In this article, we will focus on the commercialization process of the sharing economy. We will delve into Uber and its business model, a representative company of the sharing economy model. By comparing the business model differences between traditional taxi and Uber, we will highlight the characteristics of the sharing economy and the innovation of the business model. Finally, we will summarize the comparative analysis and explore the impact of the commercialization of the sharing economy on the industry and society.
Rise of Uber and its Disruptive Business Model
With the continuous development of science and technology, the sharing economy model has emerged. Uber, as a typical representative of the sharing economy transportation platform, has brought revolutionary changes to the traditional taxi industry.
Uber’s Business Model
Uber’s smartphone app, a versatile and dynamic digital platform, is the cornerstone of its business model.
To enable ride-sharing, the app integrates its own proprietary technology with a number of third-party complimentary technologies.

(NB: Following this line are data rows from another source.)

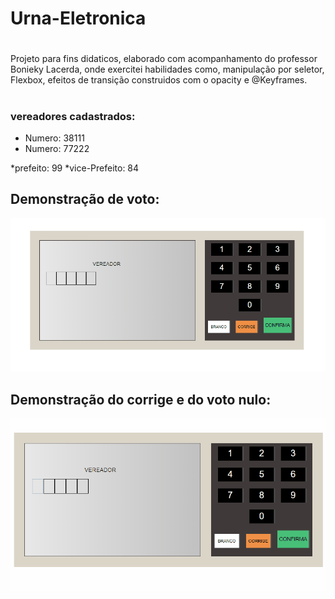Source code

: # Urna-Eletronica
#
Projeto para fins didaticos, elaborado com acompanhamento do professor Bonieky Lacerda, onde exercitei habilidades como, manipulação por seletor, Flexbox, efeitos de transição construidos com o opacity e @Keyframes.
# 
### vereadores cadastrados:

* Numero: 38111
* Numero: 77222

*prefeito: 99
*vice-Prefeito: 84

## Demonstração de voto:

<img src="images\Gifs\Animação1.gif"/>

## Demonstração do corrige e do voto nulo:

<img src="images\Gifs\Animação2.gif"/>
                                                 
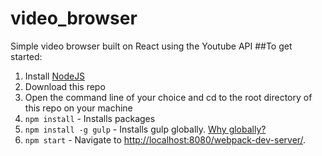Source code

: # video_browser
Simple video browser built on React using the Youtube API
##To get started:  
1. Install [NodeJS](http://www.nodejs.org)  
2. Download this repo 
3. Open the command line of your choice and cd to the root directory of this repo on your machine  
4. `npm install` - Installs packages
5. `npm install -g gulp` - Installs gulp globally. [Why globally?](http://stackoverflow.com/questions/22115400/why-do-we-need-to-install-gulp-globally-and-locally)
5. `npm start` - Navigate to [http://localhost:8080/webpack-dev-server/](http://localhost:8080/webpack-dev-server/). 
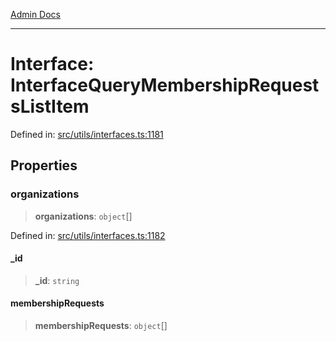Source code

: [Admin Docs](/)

***

# Interface: InterfaceQueryMembershipRequestsListItem

Defined in: [src/utils/interfaces.ts:1181](https://github.com/PalisadoesFoundation/talawa-admin/blob/main/src/utils/interfaces.ts#L1181)

## Properties

### organizations

> **organizations**: `object`[]

Defined in: [src/utils/interfaces.ts:1182](https://github.com/PalisadoesFoundation/talawa-admin/blob/main/src/utils/interfaces.ts#L1182)

#### \_id

> **\_id**: `string`

#### membershipRequests

> **membershipRequests**: `object`[]
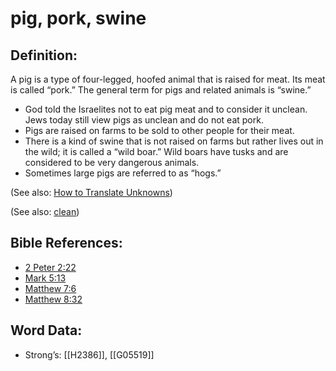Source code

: # pig, pork, swine

## Definition:

A pig is a type of four-legged, hoofed animal that is raised for meat. Its meat is called “pork.” The general term for pigs and related animals is “swine.”

* God told the Israelites not to eat pig meat and to consider it unclean. Jews today still view pigs as unclean and do not eat pork.
* Pigs are raised on farms to be sold to other people for their meat.
* There is a kind of swine that is not raised on farms but rather lives out in the wild; it is called a “wild boar.” Wild boars have tusks and are considered to be very dangerous animals.
* Sometimes large pigs are referred to as “hogs.”

(See also: [How to Translate Unknowns](../../translate/translate-unknown))

(See also: [clean](../kt/clean.md))

## Bible References:

* [2 Peter 2:22](rc://en/tn/help/2pe/02/22)
* [Mark 5:13](rc://en/tn/help/mrk/05/13)
* [Matthew 7:6](rc://en/tn/help/mat/07/6)
* [Matthew 8:32](rc://en/tn/help/mat/08/32)

## Word Data:

* Strong’s: [[H2386]], [[G05519]]
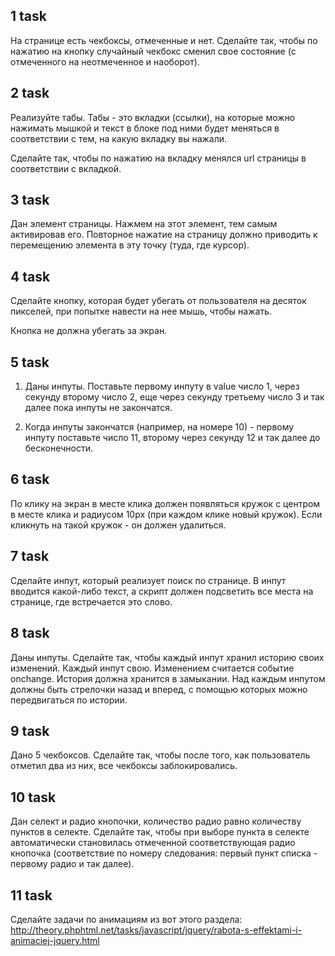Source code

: ## 1 task

На странице есть чекбоксы, отмеченные и нет. Сделайте так, чтобы по нажатию на кнопку случайный чекбокс сменил свое состояние (с отмеченного на неотмеченное и наоборот).

## 2 task

Реализуйте табы. Табы - это вкладки (ссылки), на которые можно нажимать мышкой и текст в блоке под ними будет меняться в соответствии с тем, на какую вкладку вы нажали.

Сделайте так, чтобы по нажатию на вкладку менялся url страницы в соответствии с вкладкой.

## 3 task

Дан элемент страницы. Нажмем на этот элемент, тем самым активировав его. Повторное нажатие на страницу должно приводить к перемещению элемента в эту точку (туда, где курсор).

## 4 task

Сделайте кнопку, которая будет убегать от пользователя на десяток пикселей, при попытке навести на нее мышь, чтобы нажать.

Кнопка не должна убегать за экран.

## 5 task

1. Даны инпуты. Поставьте первому инпуту в value число 1, через секунду второму число 2, еще через секунду третьему число 3 и так далее пока инпуты не закончатся.

2. Когда инпуты закончатся (например, на номере 10) - первому инпуту поставьте число 11, второму через секунду 12 и так далее до бесконечности.

## 6 task

По клику на экран в месте клика должен появляться кружок с центром в месте клика и радиусом 10px (при каждом клике новый кружок). Если кликнуть на такой кружок - он должен удалиться.

## 7 task

Сделайте инпут, который реализует поиск по странице. В инпут вводится какой-либо текст, а скрипт должен подсветить все места на странице, где встречается это слово.

## 8 task

Даны инпуты. Сделайте так, чтобы каждый инпут хранил историю своих
изменений. Каждый инпут свою. Изменением считается событие onchange. История должна хранится в замыкании. Над каждым инпутом должны быть стрелочки назад и вперед, с помощью которых можно передвигаться по истории.

## 9 task

Дано 5 чекбоксов. Сделайте так, чтобы после того, как пользователь отметил два из них, все чекбоксы заблокировались.

## 10 task

Дан селект и радио кнопочки, количество радио равно количеству пунктов в селекте. Сделайте так, чтобы при выборе пункта в селекте автоматически становилась отмеченной соответствующая радио кнопочка (соответствие по номеру следования: первый пункт списка - первому радио и так далее).

## 11 task

Сделайте задачи по анимациям из вот этого раздела:
http://theory.phphtml.net/tasks/javascript/jquery/rabota-s-effektami-i-animaciej-jquery.html
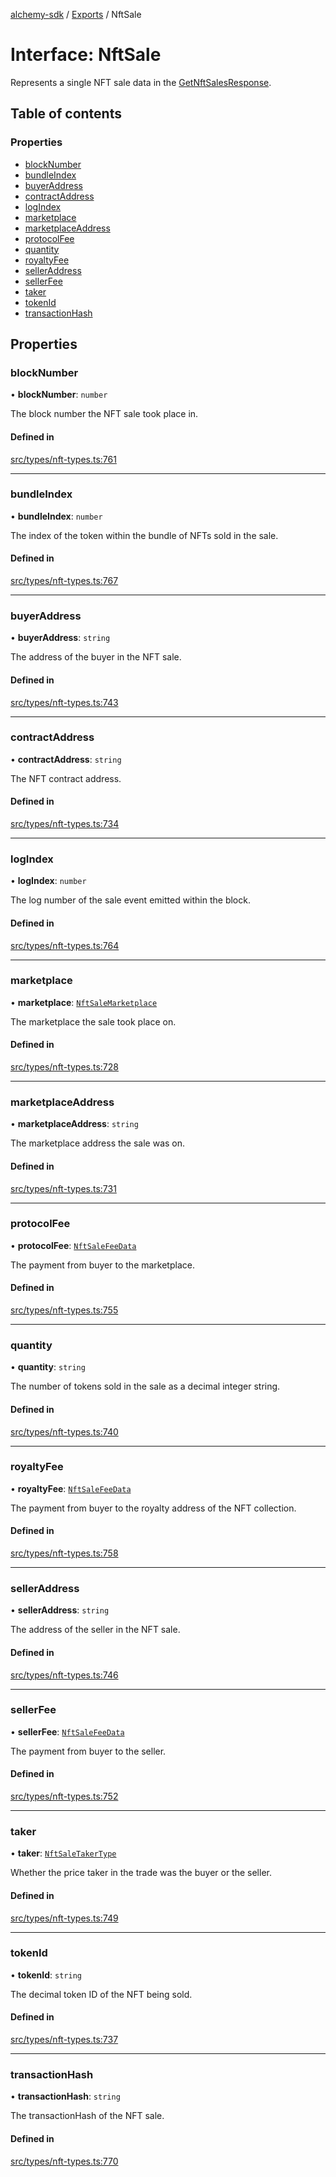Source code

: [alchemy-sdk](../README.md) / [Exports](../modules.md) / NftSale

# Interface: NftSale

Represents a single NFT sale data in the [GetNftSalesResponse](GetNftSalesResponse.md).

## Table of contents

### Properties

- [blockNumber](NftSale.md#blocknumber)
- [bundleIndex](NftSale.md#bundleindex)
- [buyerAddress](NftSale.md#buyeraddress)
- [contractAddress](NftSale.md#contractaddress)
- [logIndex](NftSale.md#logindex)
- [marketplace](NftSale.md#marketplace)
- [marketplaceAddress](NftSale.md#marketplaceaddress)
- [protocolFee](NftSale.md#protocolfee)
- [quantity](NftSale.md#quantity)
- [royaltyFee](NftSale.md#royaltyfee)
- [sellerAddress](NftSale.md#selleraddress)
- [sellerFee](NftSale.md#sellerfee)
- [taker](NftSale.md#taker)
- [tokenId](NftSale.md#tokenid)
- [transactionHash](NftSale.md#transactionhash)

## Properties

### blockNumber

• **blockNumber**: `number`

The block number the NFT sale took place in.

#### Defined in

[src/types/nft-types.ts:761](https://github.com/alchemyplatform/alchemy-sdk-js/blob/ae0aa3f0/src/types/nft-types.ts#L761)

___

### bundleIndex

• **bundleIndex**: `number`

The index of the token within the bundle of NFTs sold in the sale.

#### Defined in

[src/types/nft-types.ts:767](https://github.com/alchemyplatform/alchemy-sdk-js/blob/ae0aa3f0/src/types/nft-types.ts#L767)

___

### buyerAddress

• **buyerAddress**: `string`

The address of the buyer in the NFT sale.

#### Defined in

[src/types/nft-types.ts:743](https://github.com/alchemyplatform/alchemy-sdk-js/blob/ae0aa3f0/src/types/nft-types.ts#L743)

___

### contractAddress

• **contractAddress**: `string`

The NFT contract address.

#### Defined in

[src/types/nft-types.ts:734](https://github.com/alchemyplatform/alchemy-sdk-js/blob/ae0aa3f0/src/types/nft-types.ts#L734)

___

### logIndex

• **logIndex**: `number`

The log number of the sale event emitted within the block.

#### Defined in

[src/types/nft-types.ts:764](https://github.com/alchemyplatform/alchemy-sdk-js/blob/ae0aa3f0/src/types/nft-types.ts#L764)

___

### marketplace

• **marketplace**: [`NftSaleMarketplace`](../enums/NftSaleMarketplace.md)

The marketplace the sale took place on.

#### Defined in

[src/types/nft-types.ts:728](https://github.com/alchemyplatform/alchemy-sdk-js/blob/ae0aa3f0/src/types/nft-types.ts#L728)

___

### marketplaceAddress

• **marketplaceAddress**: `string`

The marketplace address the sale was on.

#### Defined in

[src/types/nft-types.ts:731](https://github.com/alchemyplatform/alchemy-sdk-js/blob/ae0aa3f0/src/types/nft-types.ts#L731)

___

### protocolFee

• **protocolFee**: [`NftSaleFeeData`](NftSaleFeeData.md)

The payment from buyer to the marketplace.

#### Defined in

[src/types/nft-types.ts:755](https://github.com/alchemyplatform/alchemy-sdk-js/blob/ae0aa3f0/src/types/nft-types.ts#L755)

___

### quantity

• **quantity**: `string`

The number of tokens sold in the sale as a decimal integer string.

#### Defined in

[src/types/nft-types.ts:740](https://github.com/alchemyplatform/alchemy-sdk-js/blob/ae0aa3f0/src/types/nft-types.ts#L740)

___

### royaltyFee

• **royaltyFee**: [`NftSaleFeeData`](NftSaleFeeData.md)

The payment from buyer to the royalty address of the NFT collection.

#### Defined in

[src/types/nft-types.ts:758](https://github.com/alchemyplatform/alchemy-sdk-js/blob/ae0aa3f0/src/types/nft-types.ts#L758)

___

### sellerAddress

• **sellerAddress**: `string`

The address of the seller in the NFT sale.

#### Defined in

[src/types/nft-types.ts:746](https://github.com/alchemyplatform/alchemy-sdk-js/blob/ae0aa3f0/src/types/nft-types.ts#L746)

___

### sellerFee

• **sellerFee**: [`NftSaleFeeData`](NftSaleFeeData.md)

The payment from buyer to the seller.

#### Defined in

[src/types/nft-types.ts:752](https://github.com/alchemyplatform/alchemy-sdk-js/blob/ae0aa3f0/src/types/nft-types.ts#L752)

___

### taker

• **taker**: [`NftSaleTakerType`](../enums/NftSaleTakerType.md)

Whether the price taker in the trade was the buyer or the seller.

#### Defined in

[src/types/nft-types.ts:749](https://github.com/alchemyplatform/alchemy-sdk-js/blob/ae0aa3f0/src/types/nft-types.ts#L749)

___

### tokenId

• **tokenId**: `string`

The decimal token ID of the NFT being sold.

#### Defined in

[src/types/nft-types.ts:737](https://github.com/alchemyplatform/alchemy-sdk-js/blob/ae0aa3f0/src/types/nft-types.ts#L737)

___

### transactionHash

• **transactionHash**: `string`

The transactionHash of the NFT sale.

#### Defined in

[src/types/nft-types.ts:770](https://github.com/alchemyplatform/alchemy-sdk-js/blob/ae0aa3f0/src/types/nft-types.ts#L770)
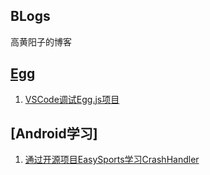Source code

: ## BLogs

高黄阳子的博客

## [Egg](https://github.com/NewBrandSTONE/BLogs/labels/egg)
1. [VSCode调试Egg.js项目](https://github.com/NewBrandSTONE/BLogs/issues/1)

## [Android学习]
1. [通过开源项目EasySports学习CrashHandler](https://github.com/NewBrandSTONE/BLogs/issues/2)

The UberCab app, for instance, enables users to pre-define a destination and book a transport in a single click using GPS technology powered by a smartphone and Google Maps. The app also uses a smartphone’s accelerometer to replicate a taxi metre by measuring the length and distance of each trip, and it makes it easy to pay through a network of payment service providers.
Uber neither owns nor employs professional drivers. Drivers who supply services through its app are instead treated as independent contractors.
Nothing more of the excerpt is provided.